Pete Lindstrom suggests:
My proposal: List SSNs publicly. The Social Security Agency can notify all of its intent to publish all SSNs at some point in the future – enough time for organizations to absorb and react to this news.
The net result is to eliminate the notion that perhaps SSNs are “secure enough” for some purposes given that they are at least slightly less-widely distributed than other identity demographics.
Firstly, banks already know that SSNs make lousy identifiers and authenticators. They won’t admit that to you as a customer, but talk to bank security experts at a conference, and they’re all searching for something that’s better, as easy to use, hard to lose, and lets them transfer risk elsewhere.

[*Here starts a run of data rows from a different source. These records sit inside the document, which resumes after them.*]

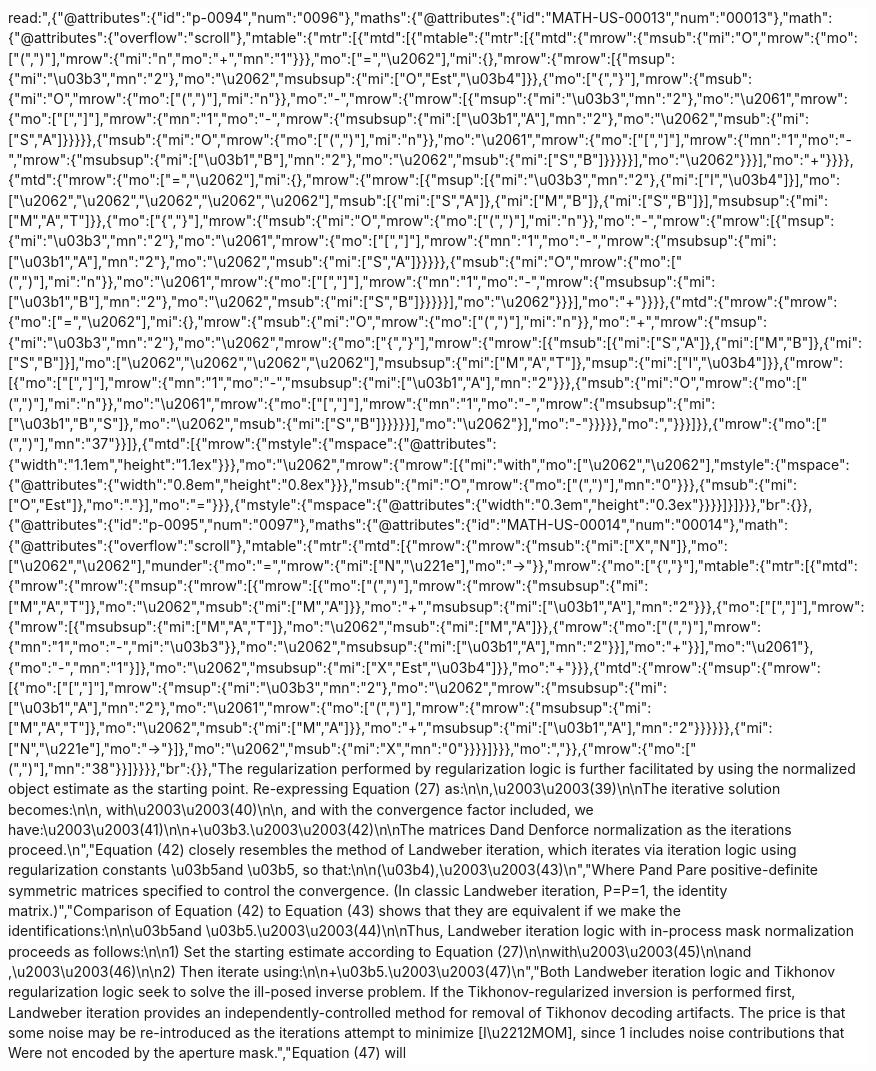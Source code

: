 read:",{"@attributes":{"id":"p-0094","num":"0096"},"maths":{"@attributes":{"id":"MATH-US-00013","num":"00013"},"math":{"@attributes":{"overflow":"scroll"},"mtable":{"mtr":[{"mtd":[{"mtable":{"mtr":[{"mtd":{"mrow":{"msub":{"mi":"O","mrow":{"mo":["(",")"],"mrow":{"mi":"n","mo":"+","mn":"1"}}},"mo":["=","\u2062"],"mi":{},"mrow":{"mrow":[{"msup":{"mi":"\u03b3","mn":"2"},"mo":"\u2062","msubsup":{"mi":["O","Est","\u03b4"]}},{"mo":["{","}"],"mrow":{"msub":{"mi":"O","mrow":{"mo":["(",")"],"mi":"n"}},"mo":"-","mrow":{"mrow":[{"msup":{"mi":"\u03b3","mn":"2"},"mo":"\u2061","mrow":{"mo":["[","]"],"mrow":{"mn":"1","mo":"-","mrow":{"msubsup":{"mi":["\u03b1","A"],"mn":"2"},"mo":"\u2062","msub":{"mi":["S","A"]}}}}},{"msub":{"mi":"O","mrow":{"mo":["(",")"],"mi":"n"}},"mo":"\u2061","mrow":{"mo":["[","]"],"mrow":{"mn":"1","mo":"-","mrow":{"msubsup":{"mi":["\u03b1","B"],"mn":"2"},"mo":"\u2062","msub":{"mi":["S","B"]}}}}}],"mo":"\u2062"}}}],"mo":"+"}}}},{"mtd":{"mrow":{"mo":["=","\u2062"],"mi":{},"mrow":{"mrow":[{"msup":[{"mi":"\u03b3","mn":"2"},{"mi":["I","\u03b4"]}],"mo":["\u2062","\u2062","\u2062","\u2062","\u2062"],"msub":[{"mi":["S","A"]},{"mi":["M","B"]},{"mi":["S","B"]}],"msubsup":{"mi":["M","A","T"]}},{"mo":["{","}"],"mrow":{"msub":{"mi":"O","mrow":{"mo":["(",")"],"mi":"n"}},"mo":"-","mrow":{"mrow":[{"msup":{"mi":"\u03b3","mn":"2"},"mo":"\u2061","mrow":{"mo":["[","]"],"mrow":{"mn":"1","mo":"-","mrow":{"msubsup":{"mi":["\u03b1","A"],"mn":"2"},"mo":"\u2062","msub":{"mi":["S","A"]}}}}},{"msub":{"mi":"O","mrow":{"mo":["(",")"],"mi":"n"}},"mo":"\u2061","mrow":{"mo":["[","]"],"mrow":{"mn":"1","mo":"-","mrow":{"msubsup":{"mi":["\u03b1","B"],"mn":"2"},"mo":"\u2062","msub":{"mi":["S","B"]}}}}}],"mo":"\u2062"}}}],"mo":"+"}}}},{"mtd":{"mrow":{"mrow":{"mo":["=","\u2062"],"mi":{},"mrow":{"msub":{"mi":"O","mrow":{"mo":["(",")"],"mi":"n"}},"mo":"+","mrow":{"msup":{"mi":"\u03b3","mn":"2"},"mo":"\u2062","mrow":{"mo":["{","}"],"mrow":{"mrow":[{"msub":[{"mi":["S","A"]},{"mi":["M","B"]},{"mi":["S","B"]}],"mo":["\u2062","\u2062","\u2062","\u2062"],"msubsup":{"mi":["M","A","T"]},"msup":{"mi":["I","\u03b4"]}},{"mrow":[{"mo":["[","]"],"mrow":{"mn":"1","mo":"-","msubsup":{"mi":["\u03b1","A"],"mn":"2"}}},{"msub":{"mi":"O","mrow":{"mo":["(",")"],"mi":"n"}},"mo":"\u2061","mrow":{"mo":["[","]"],"mrow":{"mn":"1","mo":"-","mrow":{"msubsup":{"mi":["\u03b1","B","S"]},"mo":"\u2062","msub":{"mi":["S","B"]}}}}}],"mo":"\u2062"}],"mo":"-"}}}}},"mo":","}}}]}},{"mrow":{"mo":["(",")"],"mn":"37"}}]},{"mtd":[{"mrow":{"mstyle":{"mspace":{"@attributes":{"width":"1.1em","height":"1.1ex"}}},"mo":"\u2062","mrow":{"mrow":[{"mi":"with","mo":["\u2062","\u2062"],"mstyle":{"mspace":{"@attributes":{"width":"0.8em","height":"0.8ex"}}},"msub":{"mi":"O","mrow":{"mo":["(",")"],"mn":"0"}}},{"msub":{"mi":["O","Est"]},"mo":"."}],"mo":"="}}},{"mstyle":{"mspace":{"@attributes":{"width":"0.3em","height":"0.3ex"}}}}]}]}}},"br":{}},{"@attributes":{"id":"p-0095","num":"0097"},"maths":{"@attributes":{"id":"MATH-US-00014","num":"00014"},"math":{"@attributes":{"overflow":"scroll"},"mtable":{"mtr":{"mtd":[{"mrow":{"mrow":{"msub":{"mi":["X","N"]},"mo":["\u2062","\u2062"],"munder":{"mo":"=","mrow":{"mi":["N","\u221e"],"mo":"->"}},"mrow":{"mo":["{","}"],"mtable":{"mtr":[{"mtd":{"mrow":{"mrow":{"msup":{"mrow":[{"mrow":[{"mo":["(",")"],"mrow":{"mrow":{"msubsup":{"mi":["M","A","T"]},"mo":"\u2062","msub":{"mi":["M","A"]}},"mo":"+","msubsup":{"mi":["\u03b1","A"],"mn":"2"}}},{"mo":["[","]"],"mrow":{"mrow":[{"msubsup":{"mi":["M","A","T"]},"mo":"\u2062","msub":{"mi":["M","A"]}},{"mrow":{"mo":["(",")"],"mrow":{"mn":"1","mo":"-","mi":"\u03b3"}},"mo":"\u2062","msubsup":{"mi":["\u03b1","A"],"mn":"2"}}],"mo":"+"}}],"mo":"\u2061"},{"mo":"-","mn":"1"}]},"mo":"\u2062","msubsup":{"mi":["X","Est","\u03b4"]}},"mo":"+"}}},{"mtd":{"mrow":{"msup":{"mrow":[{"mo":["[","]"],"mrow":{"msup":{"mi":"\u03b3","mn":"2"},"mo":"\u2062","mrow":{"msubsup":{"mi":["\u03b1","A"],"mn":"2"},"mo":"\u2061","mrow":{"mo":["(",")"],"mrow":{"mrow":{"msubsup":{"mi":["M","A","T"]},"mo":"\u2062","msub":{"mi":["M","A"]}},"mo":"+","msubsup":{"mi":["\u03b1","A"],"mn":"2"}}}}}},{"mi":["N","\u221e"],"mo":"->"}]},"mo":"\u2062","msub":{"mi":"X","mn":"0"}}}}]}}},"mo":","}},{"mrow":{"mo":["(",")"],"mn":"38"}}]}}}},"br":{}},"The regularization performed by regularization logic  is further facilitated by using the normalized object estimate as the starting point. Re-expressing Equation (27) as:\n\n,\u2003\u2003(39)\n\nThe iterative solution becomes:\n\n, with\u2003\u2003(40)\n\n, and with the convergence factor included, we have:\u2003\u2003(41)\n\n+\u03b3.\u2003\u2003(42)\n\nThe matrices Dand Denforce normalization as the iterations proceed.\n","Equation (42) closely resembles the method of Landweber iteration, which iterates via iteration logic  using regularization constants \u03b5and \u03b5, so that:\n\n(\u03b4)[](\u03b5),\u2003\u2003(43)\n","Where Pand Pare positive-definite symmetric matrices specified to control the convergence. (In classic Landweber iteration, P=P=1, the identity matrix.)","Comparison of Equation (42) to Equation (43) shows that they are equivalent if we make the identifications:\n\n\u03b5and \u03b5.\u2003\u2003(44)\n\nThus, Landweber iteration logic  with in-process mask normalization proceeds as follows:\n\n1) Set the starting estimate according to Equation (27)\n\nwith\u2003\u2003(45)\n\nand ,\u2003\u2003(46)\n\n2) Then iterate using:\n\n+\u03b5.\u2003\u2003(47)\n","Both Landweber iteration logic  and Tikhonov regularization logic  seek to solve the ill-posed inverse problem. If the Tikhonov-regularized inversion is performed first, Landweber iteration provides an independently-controlled method for removal of Tikhonov decoding artifacts. The price is that some noise may be re-introduced as the iterations attempt to minimize [I\u2212MOM], since 1 includes noise contributions that Were not encoded by the aperture mask.","Equation (47) will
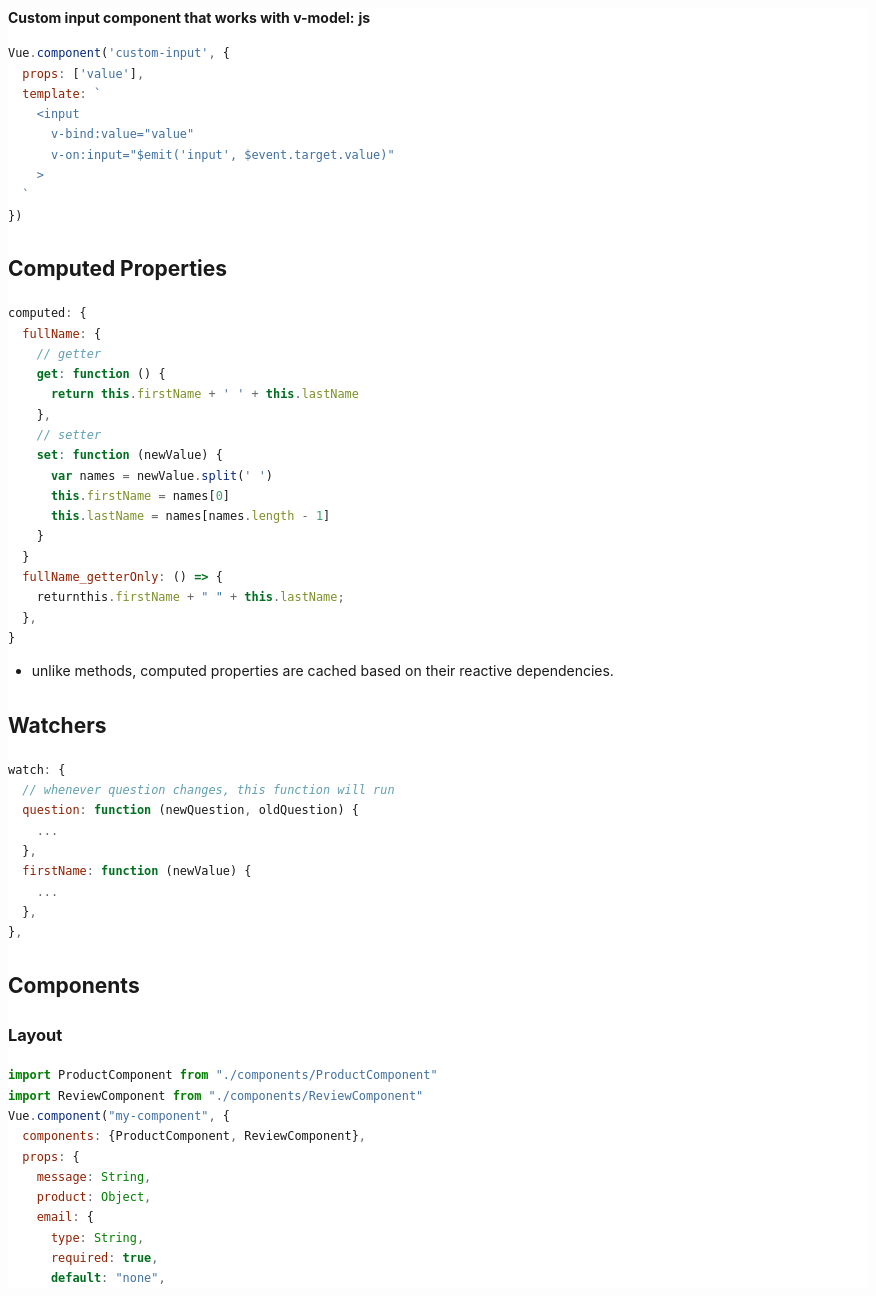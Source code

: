 **Custom input component that works with v-model:**
**js**
```js
Vue.component('custom-input', {
  props: ['value'],
  template: `
    <input
      v-bind:value="value"
      v-on:input="$emit('input', $event.target.value)"
    >
  `
})
```

## Computed Properties
```js
computed: {
  fullName: {
    // getter
    get: function () {
      return this.firstName + ' ' + this.lastName
    },
    // setter
    set: function (newValue) {
      var names = newValue.split(' ')
      this.firstName = names[0]
      this.lastName = names[names.length - 1]
    }
  }
  fullName_getterOnly: () => {
    returnthis.firstName + " " + this.lastName;
  },
}
```
 * unlike methods, computed properties are cached based on their reactive dependencies.
## Watchers
```js
watch: {
  // whenever question changes, this function will run
  question: function (newQuestion, oldQuestion) {
    ...
  },
  firstName: function (newValue) {
    ...
  },
},
```
## Components
### Layout
```js
import ProductComponent from "./components/ProductComponent"
import ReviewComponent from "./components/ReviewComponent"
Vue.component("my-component", {
  components: {ProductComponent, ReviewComponent},
  props: {
    message: String,
    product: Object,
    email: {
      type: String,
      required: true,
      default: "none",
```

Lets continue considering the banker’s perspective. They could try to use something other than an SSN as an identifier. But then they have to staff a help desk to recover lost passwords. The security of the system may go down because of the recovery mechanism, as it did with Paris Hilton using her dog’s name as a password. So the banker’s costs have gone up, and his security hasn’t. Now let’s say the SSN is public, and the banker chooses to not change his procedures.
What’s going to happen to the banker? Is the fact that an SSN is public going to change anything? Will courts suddenly start ruling differently on it? The bankers will close ranks, and describe this as “standard industry practice.” They will announce that, net of all the options, they all stink, and go home.
I remember a conversation at the first Financial Crypto with Michael Froomkin, about US crypto export controls. At some point, he said “All the neat technology demos in the world won’t change the judge’s mind.” Publishing a list of SSNs is no different than publishing the source code to PGP. The courts will defer to Congress the creation of new liabilities.
Thus the right focus for reform is to ensure that the law Congress shall pass includes elements of California’s 1386 (requiring disclosure of breaches), 116 (forbidding the use of SSNs as identifiers), and a new provision, forbidding the use of birthday, mother’s maiden name, or social security number as an identifier or authenticator. The law should impose strict liability on anyone who does either of the latter two, or fails to disclose in a timely manner.